Блеск зеркала. Тусклое серебро волос. Погашена люстра. Горит свеча.
В зеркале пламя свечи отражается. Воздух плывет.
Уплывает жизнь, ее большой, горящий огнями корабль. В ночь уплывает.
- Сыночек… Любимый… Родной…
Она шепчет сначала по-русски, потом по-датски. Датчанка Дагмар. Русская вдовствующая Императрица в изгнании Мария Феодоровна.
Красиво и в старости красавицы лицо. Любуйся, зеркало. Погаснет отраженье - останется свеча.

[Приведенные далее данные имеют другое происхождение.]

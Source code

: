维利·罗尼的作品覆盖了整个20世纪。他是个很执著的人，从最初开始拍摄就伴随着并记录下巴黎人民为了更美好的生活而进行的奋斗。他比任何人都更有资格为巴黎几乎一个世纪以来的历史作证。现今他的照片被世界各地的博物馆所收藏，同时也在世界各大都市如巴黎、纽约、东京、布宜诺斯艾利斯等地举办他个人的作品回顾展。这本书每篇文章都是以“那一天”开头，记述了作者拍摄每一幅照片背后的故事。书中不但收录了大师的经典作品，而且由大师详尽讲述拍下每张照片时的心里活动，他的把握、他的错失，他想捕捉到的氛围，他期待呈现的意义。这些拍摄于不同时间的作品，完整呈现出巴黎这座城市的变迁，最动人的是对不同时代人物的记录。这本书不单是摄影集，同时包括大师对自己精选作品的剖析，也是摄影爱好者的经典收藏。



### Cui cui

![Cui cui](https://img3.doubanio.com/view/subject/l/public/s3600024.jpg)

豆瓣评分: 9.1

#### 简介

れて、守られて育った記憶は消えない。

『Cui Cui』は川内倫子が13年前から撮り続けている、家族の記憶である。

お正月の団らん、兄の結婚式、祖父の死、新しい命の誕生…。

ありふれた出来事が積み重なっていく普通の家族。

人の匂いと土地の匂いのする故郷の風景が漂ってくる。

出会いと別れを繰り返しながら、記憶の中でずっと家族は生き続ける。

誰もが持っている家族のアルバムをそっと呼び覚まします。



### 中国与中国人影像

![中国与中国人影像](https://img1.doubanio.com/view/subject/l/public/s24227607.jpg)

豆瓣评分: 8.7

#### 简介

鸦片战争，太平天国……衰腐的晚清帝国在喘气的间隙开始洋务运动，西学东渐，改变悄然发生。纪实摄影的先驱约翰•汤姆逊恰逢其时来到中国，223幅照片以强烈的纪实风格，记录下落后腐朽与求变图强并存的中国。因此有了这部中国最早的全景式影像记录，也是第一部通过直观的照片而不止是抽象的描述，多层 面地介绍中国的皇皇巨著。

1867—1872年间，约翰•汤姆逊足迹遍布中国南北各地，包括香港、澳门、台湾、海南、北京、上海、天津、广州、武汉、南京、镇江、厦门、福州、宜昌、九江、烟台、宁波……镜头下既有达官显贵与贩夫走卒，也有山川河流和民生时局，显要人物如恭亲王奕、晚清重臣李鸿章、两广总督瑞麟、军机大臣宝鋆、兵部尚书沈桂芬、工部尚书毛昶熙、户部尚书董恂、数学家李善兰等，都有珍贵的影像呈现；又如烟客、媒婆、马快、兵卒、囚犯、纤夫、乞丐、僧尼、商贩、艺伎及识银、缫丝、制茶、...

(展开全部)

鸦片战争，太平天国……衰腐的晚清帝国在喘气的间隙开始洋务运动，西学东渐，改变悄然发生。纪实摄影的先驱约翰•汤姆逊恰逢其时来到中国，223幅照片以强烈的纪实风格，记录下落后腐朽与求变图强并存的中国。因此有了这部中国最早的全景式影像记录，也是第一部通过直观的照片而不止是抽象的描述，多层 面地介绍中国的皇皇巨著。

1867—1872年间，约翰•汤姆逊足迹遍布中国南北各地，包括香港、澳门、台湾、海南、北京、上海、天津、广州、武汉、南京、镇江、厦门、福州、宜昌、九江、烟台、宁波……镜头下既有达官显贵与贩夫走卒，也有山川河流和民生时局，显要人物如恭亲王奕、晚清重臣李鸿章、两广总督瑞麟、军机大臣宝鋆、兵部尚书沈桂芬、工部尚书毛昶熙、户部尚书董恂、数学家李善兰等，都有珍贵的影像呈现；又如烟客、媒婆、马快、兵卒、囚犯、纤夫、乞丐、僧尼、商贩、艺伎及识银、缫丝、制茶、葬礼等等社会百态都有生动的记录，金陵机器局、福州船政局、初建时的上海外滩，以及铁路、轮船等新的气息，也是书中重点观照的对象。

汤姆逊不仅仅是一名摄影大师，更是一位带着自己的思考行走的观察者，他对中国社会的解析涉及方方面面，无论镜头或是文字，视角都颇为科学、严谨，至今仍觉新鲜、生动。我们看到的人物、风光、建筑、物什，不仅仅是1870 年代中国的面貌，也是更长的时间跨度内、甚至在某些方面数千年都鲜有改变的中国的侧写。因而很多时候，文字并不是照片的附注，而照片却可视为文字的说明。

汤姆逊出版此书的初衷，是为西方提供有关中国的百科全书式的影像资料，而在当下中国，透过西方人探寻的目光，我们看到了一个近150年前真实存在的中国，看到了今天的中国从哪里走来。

Погаснет свеча - повиснет синий дым.
"Я императрица, но имя мое забудут, оно сотрется даже с царской могильной плиты".
Сынок, Ники! Санки и зима. Хрусткий снег. Золотые от Солнца сугробы. Ты катаешься на санках с ледяной горы с дочками и малышом Алешинькой. Неужели вас всех застрелили, как скот на бойне, проткнули штыками?!
"Не вижу этого. Значит, этого не было".
Ей спокойнее думать так.
Не было, не было никогда.
На стекло капает слеза. Марья Федоровна торопливо стирает слезу рукавом. Не плачь, принцесса Дагмар. Скоро увидитесь: на том свете.